Exercise description
The records below must be transcribed exactly. Do not include the pictures.

_ _ _

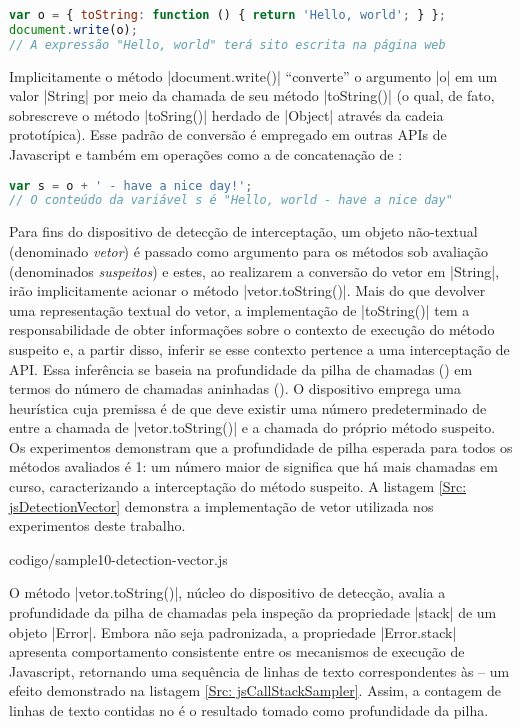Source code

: \begin{lstlisting}[language=javascript]
var	o = { toString: function () { return 'Hello, world'; } };
document.write(o);
// A expressão "Hello, world" terá sito escrita na página web
\end{lstlisting}

Implicitamente o método |document.write()| ``converte'' o argumento |o| em um valor |String| por meio da chamada de seu método |toString()| (o qual, de fato, sobrescreve o método |toSring()| herdado de |Object| através da cadeia prototípica). Esse padrão de conversão é empregado em outras APIs de Javascript e também em operações como a de concatenação de :

\begin{lstlisting}[language=javascript]
var	s = o + ' - have a nice day!';
// O conteúdo da variável s é "Hello, world - have a nice day"
\end{lstlisting}

Para fins do dispositivo de detecção de interceptação, um objeto não-textual (denominado \textit{vetor}) é passado como argumento para os métodos sob avaliação (denominados \textit{suspeitos}) e estes, ao realizarem a conversão do vetor em |String|, irão implicitamente acionar o método |vetor.toString()|. Mais do que devolver uma representação textual do vetor, a implementação de |toString()| tem a responsabilidade de obter informações sobre o contexto de execução do método suspeito e, a partir disso, inferir se esse contexto pertence a uma interceptação de API. Essa inferência se baseia na profundidade da pilha de chamadas () em termos do número de chamadas aninhadas (). O dispositivo emprega uma heurística cuja premissa é de que deve existir uma número predeterminado de  entre a chamada de |vetor.toString()| e a chamada do próprio método suspeito. Os experimentos demonstram que a profundidade de pilha esperada para todos os métodos avaliados é 1: um número maior de  significa que há mais chamadas em curso, caracterizando a interceptação do método suspeito. A listagem \ref{Src: jsDetectionVector} demonstra a implementação de vetor utilizada nos experimentos deste trabalho.


	{codigo/sample10-detection-vector.js}


O método |vetor.toString()|, núcleo do dispositivo de detecção, avalia a profundidade da pilha de chamadas pela inspeção da propriedade |stack| de um objeto |Error|. Embora não seja padronizada, a propriedade |Error.stack| apresenta comportamento consistente entre os mecanismos de execução de Javascript, retornando uma sequência de linhas de texto correspondentes às  -- um efeito demonstrado na listagem \ref{Src: jsCallStackSampler}. Assim, a contagem de linhas de texto contidas no  é o resultado tomado como profundidade da pilha.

_ _ _

Answer to the problem
Source code

: \begin{lstlisting}[language=javascript]
var	o = { toString: function () { return 'Hello, world'; } };
document.write(o);
// A expressão "Hello, world" terá sito escrita na página web
\end{lstlisting}

Implicitamente o método |document.write()| ``converte'' o argumento |o| em um valor |String| por meio da chamada de seu método |toString()| (o qual, de fato, sobrescreve o método |toSring()| herdado de |Object| através da cadeia prototípica). Esse padrão de conversão é empregado em outras APIs de Javascript e também em operações como a de concatenação de :

\begin{lstlisting}[language=javascript]
var	s = o + ' - have a nice day!';
// O conteúdo da variável s é "Hello, world - have a nice day"
\end{lstlisting}

Para fins do dispositivo de detecção de interceptação, um objeto não-textual (denominado \textit{vetor}) é passado como argumento para os métodos sob avaliação (denominados \textit{suspeitos}) e estes, ao realizarem a conversão do vetor em |String|, irão implicitamente acionar o método |vetor.toString()|. Mais do que devolver uma representação textual do vetor, a implementação de |toString()| tem a responsabilidade de obter informações sobre o contexto de execução do método suspeito e, a partir disso, inferir se esse contexto pertence a uma interceptação de API. Essa inferência se baseia na profundidade da pilha de chamadas () em termos do número de chamadas aninhadas (). O dispositivo emprega uma heurística cuja premissa é de que deve existir uma número predeterminado de  entre a chamada de |vetor.toString()| e a chamada do próprio método suspeito. Os experimentos demonstram que a profundidade de pilha esperada para todos os métodos avaliados é 1: um número maior de  significa que há mais chamadas em curso, caracterizando a interceptação do método suspeito. A listagem \ref{Src: jsDetectionVector} demonstra a implementação de vetor utilizada nos experimentos deste trabalho.


	{codigo/sample10-detection-vector.js}


O método |vetor.toString()|, núcleo do dispositivo de detecção, avalia a profundidade da pilha de chamadas pela inspeção da propriedade |stack| de um objeto |Error|. Embora não seja padronizada, a propriedade |Error.stack| apresenta comportamento consistente entre os mecanismos de execução de Javascript, retornando uma sequência de linhas de texto correspondentes às  -- um efeito demonstrado na listagem \ref{Src: jsCallStackSampler}. Assim, a contagem de linhas de texto contidas no  é o resultado tomado como profundidade da pilha.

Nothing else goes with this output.